-- Data for the task follows --

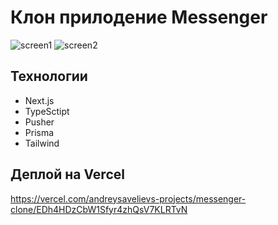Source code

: # Клон прилодение Messenger

![screen1](https://github.com/user-attachments/assets/041ce068-4bcf-44e6-9b2f-96557d6fb21c)
![screen2](https://github.com/user-attachments/assets/9fba6981-5ded-4ec1-bcde-12c7407afd1b)

## Технологии
 - Next.js
 - TypeSctipt
 - Pusher
 - Prisma
 - Tailwind
## Деплой на Vercel

https://vercel.com/andreysavelievs-projects/messenger-clone/EDh4HDzCbW1Sfyr4zhQsV7KLRTvN
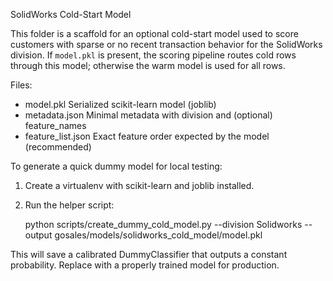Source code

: SolidWorks Cold-Start Model

This folder is a scaffold for an optional cold-start model used to score customers with sparse or no recent transaction behavior for the SolidWorks division. If `model.pkl` is present, the scoring pipeline routes cold rows through this model; otherwise the warm model is used for all rows.

Files:
- model.pkl                Serialized scikit-learn model (joblib)
- metadata.json            Minimal metadata with division and (optional) feature_names
- feature_list.json        Exact feature order expected by the model (recommended)

To generate a quick dummy model for local testing:
1) Create a virtualenv with scikit-learn and joblib installed.
2) Run the helper script:

   python scripts/create_dummy_cold_model.py --division Solidworks --output gosales/models/solidworks_cold_model/model.pkl

This will save a calibrated DummyClassifier that outputs a constant probability. Replace with a properly trained model for production.
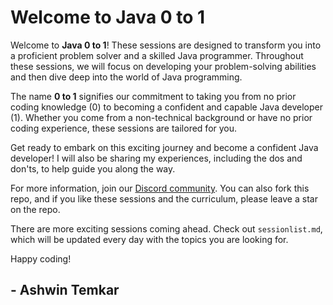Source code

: # Welcome to Java 0 to 1

Welcome to **Java 0 to 1**! These sessions are designed to transform you into a proficient problem solver and a skilled Java programmer. Throughout these sessions, we will focus on developing your problem-solving abilities and then dive deep into the world of Java programming.

The name **0 to 1** signifies our commitment to taking you from no prior coding knowledge (0) to becoming a confident and capable Java developer (1). Whether you come from a non-technical background or have no prior coding experience, these sessions are tailored for you.

Get ready to embark on this exciting journey and become a confident Java developer! I will also be sharing my experiences, including the dos and don'ts, to help guide you along the way.

For more information, join our [Discord community](https://discord.gg/xRDNeWU). You can also fork this repo, and if you like these sessions and the curriculum, please leave a star on the repo.

There are more exciting sessions coming ahead. Check out `sessionlist.md`, which will be updated every day with the topics you are looking for.

Happy coding!

## - Ashwin Temkar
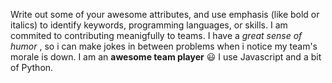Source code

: Write out some of your awesome attributes, and use emphasis (like bold or italics) to identify keywords, programming languages, or skills. 
I am commited to contributing meanigfully to teams. 
I have a *great sense of humor* , so i can make jokes in between problems when i notice my team's morale is down.
I am an **awesome team player** :smiley:
I use Javascript and a bit of Python.
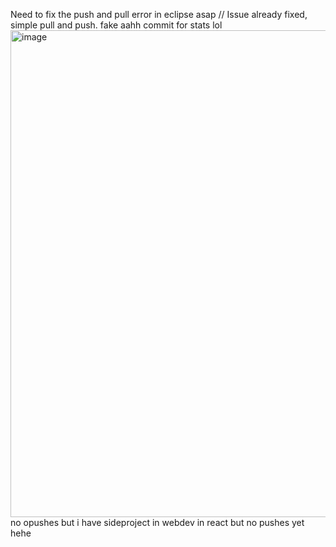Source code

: Need to fix the push and pull error in eclipse asap // Issue already fixed, simple pull and push. 
fake aahh commit for stats lol
<img width="897" height="779" alt="image" src="https://github.com/user-attachments/assets/15b59fe4-9234-4c87-b93d-34d3f7732663" />
no opushes but i have sideproject in webdev in react but no pushes yet hehe

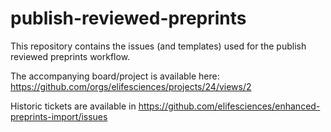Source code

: # publish-reviewed-preprints

This repository contains the issues (and templates) used for the publish reviewed preprints workflow. 

The accompanying board/project is available here: https://github.com/orgs/elifesciences/projects/24/views/2

Historic tickets are available in https://github.com/elifesciences/enhanced-preprints-import/issues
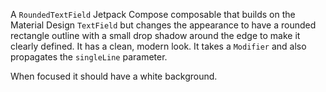 A `RoundedTextField` Jetpack Compose composable that builds on the Material Design `TextField` but changes the appearance to have a rounded rectangle outline with a small drop shadow around the edge to make it clearly defined. It has a clean, modern look. It takes a `Modifier` and also propagates the `singleLine` parameter.

When focused it should have a white background.
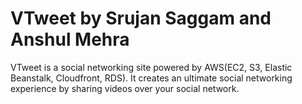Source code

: VTweet by Srujan Saggam and Anshul Mehra
======

VTweet is a social networking site powered by AWS(EC2, S3, Elastic Beanstalk, 
Cloudfront, RDS). It creates an ultimate social networking experience by 
sharing videos over your social network.
 
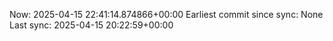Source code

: Now: 2025-04-15 22:41:14.874866+00:00 Earliest commit since sync: None Last sync: 2025-04-15 20:22:59+00:00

-- Data for the task concluded --

#### Prompt:
Filter the preceding entries down to the lines with "available".

#### Your response:
The accompanying board/project is available here: https://github.com/orgs/elifesciences/projects/24/views/2
Historic tickets are available in https://github.com/elifesciences/enhanced-preprints-import/issues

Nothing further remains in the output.